A six-year-old Israeli boy kisses his mother on his first day of school / Getty Images

My daughter’s pre-K is right opposite Jabel Mukaber, where the terrorists who attacked a Jerusalem synagogue yesterday lived. The children were in class watching a video when I picked up my little girl. The pre-K teacher, so poised and in control most days, was visibly shaken. “Don’t take the road by the traffic circle, take the other one, be careful of stone throwers.” I always take the road she is referring to. It’s the quickest way to get from my son’s school to my daughter’s.

“Please roll down the windows, Imma,” my children always ask from the backseat. I always do, and did yesterday, with reluctance. Routine is the only thing that saves us, Israelis often say. Routine, mixed with a bit of denial and a strong dose of naivete is what keeps a lot of us going at a time like this. My son is six and asked what the noise was outside my daughter’s pre-K. Firecrackers or gunshots, I wasn’t sure. Lots of chanting. And when I hurried them off the swings and slides to get into the car, a safe space where I could be in control, we saw tear gas sprayed up into the hills. While my daughter was complaining that we had to leave the park sooner than she wanted, my son persisted: “Imma, what is going on?”

Is this the moment when I have to have The Talk? It’s the Middle Eastern version of “where do babies come from?” that most parents put off, dodge or ignore. In these parts, the question is “where does this fighting come from?” I want my son to feel safe and secure, but I also want him to be informed.

“There are some people,” I say, “who think Jews should not live in Israel, and they want to fight to make us leave or at least make it very unpleasant for us to live here. The leaders of Israel, the police and the army will make sure that we are protected and it is safe for us to live here. The conflict is complicated and we are trying to find a peaceful solution to the problem.”

I didn’t love having to explain to my 6-year-old what tear gas was.

Children in Israel are cynical. They are the product of living in a country that is in a constant state of war. There is no way they can be shielded from the news. It’s everywhere.

As I picked up my son from school and asked him about his day, I watched fourth grade girls glancing at their iPhones and talking about how the terrorist attack might have been revenge for the hanging of an Arab on an Egged bus on Sunday. Since my family has only recently made aliyah, I’m generally happy that my son is picking up Hebrew so quickly. But yesterday I was happy that he didn’t understand the word “suicide.”

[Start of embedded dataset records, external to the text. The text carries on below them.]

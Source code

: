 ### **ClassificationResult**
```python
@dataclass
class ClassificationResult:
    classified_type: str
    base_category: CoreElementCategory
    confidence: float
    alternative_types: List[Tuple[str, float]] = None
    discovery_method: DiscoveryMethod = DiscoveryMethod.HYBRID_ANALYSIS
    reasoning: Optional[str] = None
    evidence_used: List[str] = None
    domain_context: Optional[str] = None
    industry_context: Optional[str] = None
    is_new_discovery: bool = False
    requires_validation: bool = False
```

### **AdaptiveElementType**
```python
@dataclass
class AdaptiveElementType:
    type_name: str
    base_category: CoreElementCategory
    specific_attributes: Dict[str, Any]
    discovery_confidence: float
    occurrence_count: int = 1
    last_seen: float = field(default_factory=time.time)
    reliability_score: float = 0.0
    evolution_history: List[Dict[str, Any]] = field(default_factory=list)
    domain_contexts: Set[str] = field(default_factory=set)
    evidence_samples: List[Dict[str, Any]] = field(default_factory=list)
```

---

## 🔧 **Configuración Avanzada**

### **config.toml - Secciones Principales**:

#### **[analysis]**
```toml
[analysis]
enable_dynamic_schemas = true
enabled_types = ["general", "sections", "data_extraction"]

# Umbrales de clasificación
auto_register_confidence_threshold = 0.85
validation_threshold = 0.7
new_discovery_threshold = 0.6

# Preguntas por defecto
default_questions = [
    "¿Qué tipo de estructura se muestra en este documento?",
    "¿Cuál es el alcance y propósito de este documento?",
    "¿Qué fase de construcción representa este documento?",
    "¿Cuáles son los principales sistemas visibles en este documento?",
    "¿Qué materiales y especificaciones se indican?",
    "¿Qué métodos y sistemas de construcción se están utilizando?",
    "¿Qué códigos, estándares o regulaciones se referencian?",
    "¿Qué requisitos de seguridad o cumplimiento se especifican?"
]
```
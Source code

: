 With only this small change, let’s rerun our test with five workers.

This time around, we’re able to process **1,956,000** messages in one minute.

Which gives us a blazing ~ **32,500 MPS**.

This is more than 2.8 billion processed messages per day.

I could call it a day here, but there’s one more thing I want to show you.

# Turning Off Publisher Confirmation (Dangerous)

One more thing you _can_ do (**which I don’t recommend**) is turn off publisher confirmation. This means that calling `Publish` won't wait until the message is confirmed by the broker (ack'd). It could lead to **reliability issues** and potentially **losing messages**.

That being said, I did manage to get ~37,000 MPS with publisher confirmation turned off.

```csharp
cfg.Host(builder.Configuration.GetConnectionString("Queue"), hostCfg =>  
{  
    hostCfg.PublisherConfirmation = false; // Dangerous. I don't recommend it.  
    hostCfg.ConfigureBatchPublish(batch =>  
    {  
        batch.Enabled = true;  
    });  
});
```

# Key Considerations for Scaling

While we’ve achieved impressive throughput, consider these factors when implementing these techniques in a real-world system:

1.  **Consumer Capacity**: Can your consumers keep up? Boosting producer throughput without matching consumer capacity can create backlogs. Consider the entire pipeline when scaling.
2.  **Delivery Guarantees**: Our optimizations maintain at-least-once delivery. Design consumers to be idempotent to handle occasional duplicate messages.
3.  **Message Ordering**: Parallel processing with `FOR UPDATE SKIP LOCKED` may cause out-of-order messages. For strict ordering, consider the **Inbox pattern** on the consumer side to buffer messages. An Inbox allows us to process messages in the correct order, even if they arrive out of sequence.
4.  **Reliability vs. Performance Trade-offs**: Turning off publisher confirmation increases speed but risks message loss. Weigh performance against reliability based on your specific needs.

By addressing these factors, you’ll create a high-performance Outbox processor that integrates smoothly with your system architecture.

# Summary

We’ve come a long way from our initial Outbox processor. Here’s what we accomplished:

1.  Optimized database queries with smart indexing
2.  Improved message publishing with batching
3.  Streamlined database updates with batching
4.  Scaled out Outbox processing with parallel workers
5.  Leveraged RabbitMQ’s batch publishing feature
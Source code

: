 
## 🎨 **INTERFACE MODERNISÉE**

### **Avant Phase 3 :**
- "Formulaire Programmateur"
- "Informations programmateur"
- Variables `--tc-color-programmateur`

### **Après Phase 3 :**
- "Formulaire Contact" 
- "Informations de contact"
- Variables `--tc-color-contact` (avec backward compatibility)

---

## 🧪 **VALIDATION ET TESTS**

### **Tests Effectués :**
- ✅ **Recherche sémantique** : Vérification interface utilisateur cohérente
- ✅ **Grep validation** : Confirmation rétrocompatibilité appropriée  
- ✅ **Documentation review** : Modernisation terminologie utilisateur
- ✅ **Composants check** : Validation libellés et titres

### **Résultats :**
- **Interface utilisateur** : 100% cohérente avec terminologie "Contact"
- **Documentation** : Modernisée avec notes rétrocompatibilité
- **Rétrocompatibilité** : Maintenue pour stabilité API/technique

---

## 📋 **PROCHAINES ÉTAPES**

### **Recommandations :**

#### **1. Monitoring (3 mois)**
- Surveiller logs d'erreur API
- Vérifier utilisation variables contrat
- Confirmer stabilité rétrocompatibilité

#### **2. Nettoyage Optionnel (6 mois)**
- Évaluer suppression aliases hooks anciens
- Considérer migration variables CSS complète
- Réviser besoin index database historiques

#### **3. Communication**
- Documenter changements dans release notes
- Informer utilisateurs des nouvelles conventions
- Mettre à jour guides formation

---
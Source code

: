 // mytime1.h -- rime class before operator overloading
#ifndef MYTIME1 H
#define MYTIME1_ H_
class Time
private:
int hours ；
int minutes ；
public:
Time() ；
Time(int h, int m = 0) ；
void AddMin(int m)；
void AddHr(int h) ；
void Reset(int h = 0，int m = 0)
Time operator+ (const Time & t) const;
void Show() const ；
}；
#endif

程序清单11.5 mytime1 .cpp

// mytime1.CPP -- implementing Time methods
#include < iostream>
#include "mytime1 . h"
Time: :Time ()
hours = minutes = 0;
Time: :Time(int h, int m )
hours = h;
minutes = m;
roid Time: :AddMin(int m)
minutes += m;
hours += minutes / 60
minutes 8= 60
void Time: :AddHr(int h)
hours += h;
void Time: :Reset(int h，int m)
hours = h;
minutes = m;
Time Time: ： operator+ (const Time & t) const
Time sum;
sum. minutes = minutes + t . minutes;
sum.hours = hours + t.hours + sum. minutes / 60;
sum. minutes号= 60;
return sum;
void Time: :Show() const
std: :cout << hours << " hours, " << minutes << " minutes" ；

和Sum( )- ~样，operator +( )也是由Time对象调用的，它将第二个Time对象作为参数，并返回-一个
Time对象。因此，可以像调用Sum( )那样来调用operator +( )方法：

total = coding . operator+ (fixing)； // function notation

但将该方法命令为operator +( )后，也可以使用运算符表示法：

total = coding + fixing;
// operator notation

The school psychologist sent home a note recently about how the teachers in the classrooms will be having an open conversation with students about what they are seeing and experiencing. “The world of adults is the focal point of children’s sense of security,” the letter read. Assurances to our children that we are trying to find a peaceful solution to a complicated political reality is critical. I wish I believed we were.